Spatially Optimized Compact Deep Metric Learning Model for Similarity Search
Md. Farhadul Islam, Md. Tanzim Reza, Meem Arafat Manab, Mohammad Rakibul Hasan Mahin, Sarah Zabeen, Jannatun Noor
TL;DR
The paper addresses efficient metric learning for similarity search by exploiting spatial relationships using a lightweight model that fuses a single involution layer with a compact convolutional backbone. The involution layer generates per-pixel dynamic kernels, and GELU activations are used, trained with cross-entropy and Multi-Similarity losses. The proposed Hybrid-1 configuration achieves competitive performance with far fewer parameters and model size (~0.116M parameters; ~0.457 MB) than deeper CNNs on MNIST, FashionMNIST, and CIFAR-10. This work demonstrates that spatially adaptive kernels plus compact architectures can improve distance-based embedding quality while enabling real-world deployment, with potential applications in retrieval and local feature matching.
Abstract
Spatial optimization is often overlooked in many computer vision tasks. Filters should be able to recognize the features of an object regardless of where it is in the image. Similarity search is a crucial task where spatial features decide an important output. The capacity of convolution to capture visual patterns across various locations is limited. In contrast to convolution, the involution kernel is dynamically created at each pixel based on the pixel value and parameters that have been learned. This study demonstrates that utilizing a single layer of involution feature extractor alongside a compact convolution model significantly enhances the performance of similarity search.
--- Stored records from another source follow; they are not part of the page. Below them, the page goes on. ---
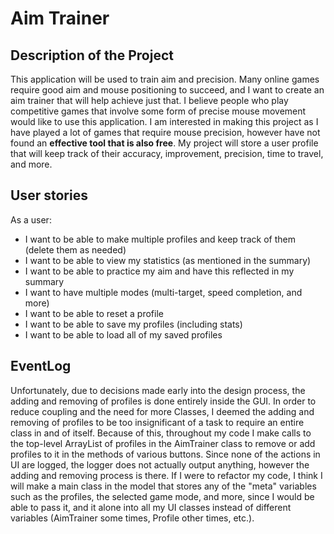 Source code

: # Aim Trainer

## Description of the Project
This application will be used to train aim and precision. Many online games require good aim and mouse positioning to succeed, and I want to create an aim trainer that will help achieve just that. I believe people who play competitive games that involve some form of precise mouse movement would like to use this application. I am interested in making this project as I have played a lot of games that require mouse precision, however have not found an **effective tool that is also free**. My project will store a user profile that will keep track of their accuracy, improvement, precision, time to travel, and more.


## User stories
As a user:
- I want to be able to make multiple profiles and keep track of them (delete them as needed)
- I want to be able to view my statistics (as mentioned in the summary)
- I want to be able to practice my aim and have this reflected in my summary
- I want to have multiple modes (multi-target, speed completion, and more)
- I want to be able to reset a profile
- I want to be able to save my profiles (including stats)
- I want to be able to load all of my saved profiles

## EventLog
Unfortunately, due to decisions made early into the design process, the adding and removing of profiles is done entirely inside the GUI.
In order to reduce coupling and the need for more Classes, I deemed the adding and removing of profiles to be too insignificant of a task to require an entire class in and of itself.
Because of this, throughout my code I make calls to the top-level ArrayList of profiles in the AimTrainer class to remove or add profiles to it in the methods of various buttons.
Since none of the actions in UI are logged, the logger does not actually output anything, however the adding and removing process is there.
If I were to refactor my code, I think I will make a main class in the model that stores any of the "meta" variables such as the profiles, the selected game mode, and more, since I would be able to pass it, and it alone into all my UI classes instead of different variables (AimTrainer some times, Profile other times, etc.).
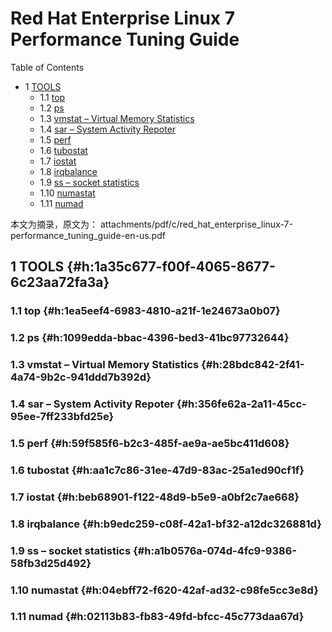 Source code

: # Red Hat Enterprise Linux 7 Performance Tuning Guide


<div class="ox-hugo-toc toc has-section-numbers">

<div class="heading">Table of Contents</div>

- <span class="section-num">1</span> [TOOLS](#h:1a35c677-f00f-4065-8677-6c23aa72fa3a)
    - <span class="section-num">1.1</span> [top](#h:1ea5eef4-6983-4810-a21f-1e24673a0b07)
    - <span class="section-num">1.2</span> [ps](#h:1099edda-bbac-4396-bed3-41bc97732644)
    - <span class="section-num">1.3</span> [vmstat &#x2013; Virtual Memory Statistics](#h:28bdc842-2f41-4a74-9b2c-941ddd7b392d)
    - <span class="section-num">1.4</span> [sar &#x2013; System Activity Repoter](#h:356fe62a-2a11-45cc-95ee-7ff233bfd25e)
    - <span class="section-num">1.5</span> [perf](#h:59f585f6-b2c3-485f-ae9a-ae5bc411d608)
    - <span class="section-num">1.6</span> [tubostat](#h:aa1c7c86-31ee-47d9-83ac-25a1ed90cf1f)
    - <span class="section-num">1.7</span> [iostat](#h:beb68901-f122-48d9-b5e9-a0bf2c7ae668)
    - <span class="section-num">1.8</span> [irqbalance](#h:b9edc259-c08f-42a1-bf32-a12dc326881d)
    - <span class="section-num">1.9</span> [ss  &#x2013; socket statistics](#h:a1b0576a-074d-4fc9-9386-58fb3d25d492)
    - <span class="section-num">1.10</span> [numastat](#h:04ebff72-f620-42af-ad32-c98fe5cc3e8d)
    - <span class="section-num">1.11</span> [numad](#h:02113b83-fb83-49fd-bfcc-45c773daa67d)

</div>
<!--endtoc-->


本文为摘录，原文为： attachments/pdf/c/red_hat_enterprise_linux-7-performance_tuning_guide-en-us.pdf



## <span class="section-num">1</span> TOOLS {#h:1a35c677-f00f-4065-8677-6c23aa72fa3a}


### <span class="section-num">1.1</span> top {#h:1ea5eef4-6983-4810-a21f-1e24673a0b07}


### <span class="section-num">1.2</span> ps {#h:1099edda-bbac-4396-bed3-41bc97732644}


### <span class="section-num">1.3</span> vmstat &#x2013; Virtual Memory Statistics {#h:28bdc842-2f41-4a74-9b2c-941ddd7b392d}


### <span class="section-num">1.4</span> sar &#x2013; System Activity Repoter {#h:356fe62a-2a11-45cc-95ee-7ff233bfd25e}


### <span class="section-num">1.5</span> perf {#h:59f585f6-b2c3-485f-ae9a-ae5bc411d608}


### <span class="section-num">1.6</span> tubostat {#h:aa1c7c86-31ee-47d9-83ac-25a1ed90cf1f}


### <span class="section-num">1.7</span> iostat {#h:beb68901-f122-48d9-b5e9-a0bf2c7ae668}


### <span class="section-num">1.8</span> irqbalance {#h:b9edc259-c08f-42a1-bf32-a12dc326881d}


### <span class="section-num">1.9</span> ss  &#x2013; socket statistics {#h:a1b0576a-074d-4fc9-9386-58fb3d25d492}


### <span class="section-num">1.10</span> numastat {#h:04ebff72-f620-42af-ad32-c98fe5cc3e8d}


### <span class="section-num">1.11</span> numad {#h:02113b83-fb83-49fd-bfcc-45c773daa67d}

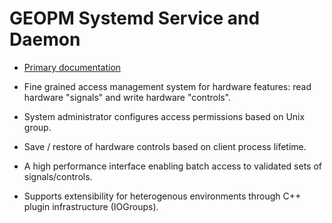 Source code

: GEOPM Systemd Service and Daemon
================================

* [Primary documentation](https://geopm.github.io/geopmdpy/)

* Fine grained access management system for hardware features: read
  hardware "signals" and write hardware "controls".

* System administrator configures access permissions based on Unix
  group.

* Save / restore of hardware controls based on client process lifetime.

* A high performance interface enabling batch access to validated sets
  of signals/controls.

* Supports extensibility for heterogenous environments through C++
  plugin infrastructure (IOGroups).
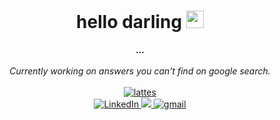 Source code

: <h1 align="center">hello darling <img src="https://github.com/wervlad/wervlad/assets/24524555/766d336d-b87d-44ba-807c-c51de2bc6b4d" width="28px" alt=""></h1>

<p align="center">
    <b>...</b><br><br>
    <i>
        Currently working on answers you can't find on google search.<br>
        </i><br>
    <a href="http://lattes.cnpq.br/6065289947296724">
        <img src="https://img.shields.io/badge/-Lattes-orange?style=flat-square&logo=GitBook&logoColor=white&link=http://lattes.cnpq.br/2433599000300626)" alt="lattes">
    <br>
    </a>
    <a href="https://www.linkedin.com/in/castro-63/">
        <img src="https://img.shields.io/badge/LinkedIn-0077B5?style=for-the-badge&logo=linkedin&logoColor=white" alt="LinkedIn">
    </a>
   <a href="https://www.youtube.com/channel/UCERZzub-rY1iICBvkfkSChg?sub_confirmation=1">
      <img src="https://img.shields.io/badge/YouTube-FF0000?style=for-the-badge&logo=youtube&logoColor=white">
      </a>
    <a href="mailto:castro.ethng@gmail.com">
        <img src="https://img.shields.io/badge/Gmail-D14836?style=for-the-badge&logo=gmail&logoColor=white" alt="gmail">
    </a>
    <br>
    
    
   
    
<!--
---
-->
Additionally, we improve predictions by using the GELU activation function rather than the ReLU. The negligible amount of weight parameters in involution with a compact model with better performance makes the model very useful in real-world implementations. Our proposed model is below 1 megabyte in size. We have experimented with our proposed methodology and other models on CIFAR-10, FashionMNIST, and MNIST datasets. Our proposed method outperforms across all three datasets.